On a typical morning the boys wake up at six and head straight downstairs to watch cartoons until Brandon and I can shake the haze of midnight feedings and get ourselves out of bed.  A few mornings ago Graham switched things up and instead of heading downstairs, climbed into bed and snuggled.  In the midst of my haze he whispered in my ear “Mom I miss Miles City…. I am starting to forget what my friends’ faces look like.” The haze disappeared instantly as my heart broke into a thousand pieces.

That same day, Micah struggled at school and as we talked about it over our mid-afternoon snack he shared that he missed his friends and even though he was getting to know people here, everyone else knows each other better and he misses being comfortable with everyone. “Comfortable”— I asked him what he meant.  He said that he misses playing with people that he has known since preschool, people who just know him.





Comfortable.

I am not a territorial pastor.  I believe that some people “fit” in some congregations, and other people “fit” in other congregations.  I don’t get defensive if the congregation I am serving isn’t for everyone.  I am quick to let people know that if we aren’t the congregation for them, please let me know and I will try to help them find the right one.  I want people to find where they are comfortable and where they can most tune in to what God is doing in their life.  I have actually told people to just keep looking until they find where they are “comfortable.”  I think a lot of us who have looked for a congregation to call our own has used the term:

“I knew instantly that Federated was the church for me, I just felt comfortable.”

“We are trying out different churches until we find one where we feel comfortable.”

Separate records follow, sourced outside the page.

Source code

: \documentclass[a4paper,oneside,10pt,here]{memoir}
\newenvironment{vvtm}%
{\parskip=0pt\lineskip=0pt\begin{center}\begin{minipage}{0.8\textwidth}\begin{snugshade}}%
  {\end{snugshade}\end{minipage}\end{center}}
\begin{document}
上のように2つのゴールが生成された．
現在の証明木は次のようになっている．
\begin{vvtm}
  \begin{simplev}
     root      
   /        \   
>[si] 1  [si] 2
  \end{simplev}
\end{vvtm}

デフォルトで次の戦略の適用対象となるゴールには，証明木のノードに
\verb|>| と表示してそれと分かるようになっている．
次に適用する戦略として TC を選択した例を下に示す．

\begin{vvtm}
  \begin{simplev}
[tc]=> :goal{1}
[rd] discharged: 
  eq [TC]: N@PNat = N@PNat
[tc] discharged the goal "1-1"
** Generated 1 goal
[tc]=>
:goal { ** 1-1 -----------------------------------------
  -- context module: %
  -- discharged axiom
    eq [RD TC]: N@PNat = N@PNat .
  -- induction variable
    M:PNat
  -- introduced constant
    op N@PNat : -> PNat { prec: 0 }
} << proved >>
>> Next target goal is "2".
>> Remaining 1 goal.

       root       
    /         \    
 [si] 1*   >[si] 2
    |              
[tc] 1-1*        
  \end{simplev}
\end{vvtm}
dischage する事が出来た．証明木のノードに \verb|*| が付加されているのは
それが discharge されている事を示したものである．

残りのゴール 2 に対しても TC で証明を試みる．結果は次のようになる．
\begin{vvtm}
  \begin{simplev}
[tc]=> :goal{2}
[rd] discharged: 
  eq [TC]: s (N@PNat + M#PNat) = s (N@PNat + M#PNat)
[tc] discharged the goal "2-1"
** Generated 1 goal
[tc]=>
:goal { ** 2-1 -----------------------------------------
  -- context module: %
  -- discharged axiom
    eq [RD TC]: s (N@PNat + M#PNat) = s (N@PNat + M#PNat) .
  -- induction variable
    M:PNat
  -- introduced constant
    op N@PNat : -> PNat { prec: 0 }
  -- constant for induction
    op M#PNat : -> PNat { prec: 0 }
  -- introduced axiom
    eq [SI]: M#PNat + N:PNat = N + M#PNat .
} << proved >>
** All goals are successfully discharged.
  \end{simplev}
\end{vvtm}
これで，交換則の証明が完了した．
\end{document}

But after my conversations with the boys and thinking about our new ministry here in Anthem, I am realizing that “comfort” isn’t what we are actually looking for.  The old recliner in my living room growing up was “comfortable.”  Sweatpants are “comfortable.”

Brandon and I have been enjoying reading through the book of Acts.  At the end (vs 45, the Voice translation) when sharing about the followers of Jesus, it says “there was an intense sense of togetherness”…

An intense sense of togetherness…that is what I want.  Honestly I think that is what we all yearn for.  Not to just share space with other people, not to just exist together through casual interactions, but to feel an intense sense of togetherness. To be known and to know others.  To truly be seen, and heard, and cared for.  To be missed if absent, or noticed if we are sad.  Connection. Intimacy. Vulnerability. When I have prayed that others will find a congregation where they are “comfortable” this is what I have always meant— I hope you find a congregation where you feel an intense sense of togetherness.

I am so grateful that my history has been speckled with experiences of intense togetherness.  Friends when I was in school who knew the good and the bad and loved me regardless.  The congregation I grew up in that challenged me, empowered me, but above all else loved me for who I was then and who I was in the process of becoming. My neighbors in seminary where we knew each other’s struggles, prayed for each other’s dreams, and popped in for spur of the moment dinners or a pint of pumpkin ale.

I have also experienced times when I didn’t have this— when I never felt truly connected to others, when I was lonely in a crowd, when I felt as if no one would notice if I went missing.  It was painful.  It was isolating.  I don’t think that is God’s desire for us.

We all have had times when we have experiences this “intense sense of togetherness,” and the lack there of.  I hope that we realize how important that deep connection is— to find our people, our tribe, our “framily” (friends who feels like family).  I pray my boys will find their group soon, where they are known and missed and cared for.  This is my hope not just because it “feels” better, but because it is in this sort of environment of intense togetherness that amazing things happen and we are able to live into our true potential while encouraging others to do the same.

When I was in college I church shopped for a bit. I tried the churches that all of the students went to and a handful of others.  I eventually went to a little church called Federated.  I sat in a pew and looked around.  There weren’t any other college aged people that Sunday.  I listened to the sermon, it wasn’t particularly memorable.  But I remember sitting there and tears filling my eyes, because I felt it.  That place was going to be my place, those people were going to be my people— even in those first moments I felt the intense sense of togetherness.  That sanctuary did become my place, and that congregation did become my people.  It was there that I met Brandon, did ministry, was fed and loved, and was encouraged to go on to seminary.  Brandon and I were invited back to preach there this past Sunday— the feeling is still there.  Federated will always be one of my “intense sense of togetherness” places.  I am grateful it wasn’t the last, and I am hopeful that God is in the process of creating a new one here in Anthem.

I pray you will take a moment to thank God for the places and people that have embodied the feeling of intense togetherness in your life.  Let us help others find their own and invite them into our’s.  May God help us to find true intimate connections— connections that feed our souls, inspire our passions, and encourage us to strive to love others more fully.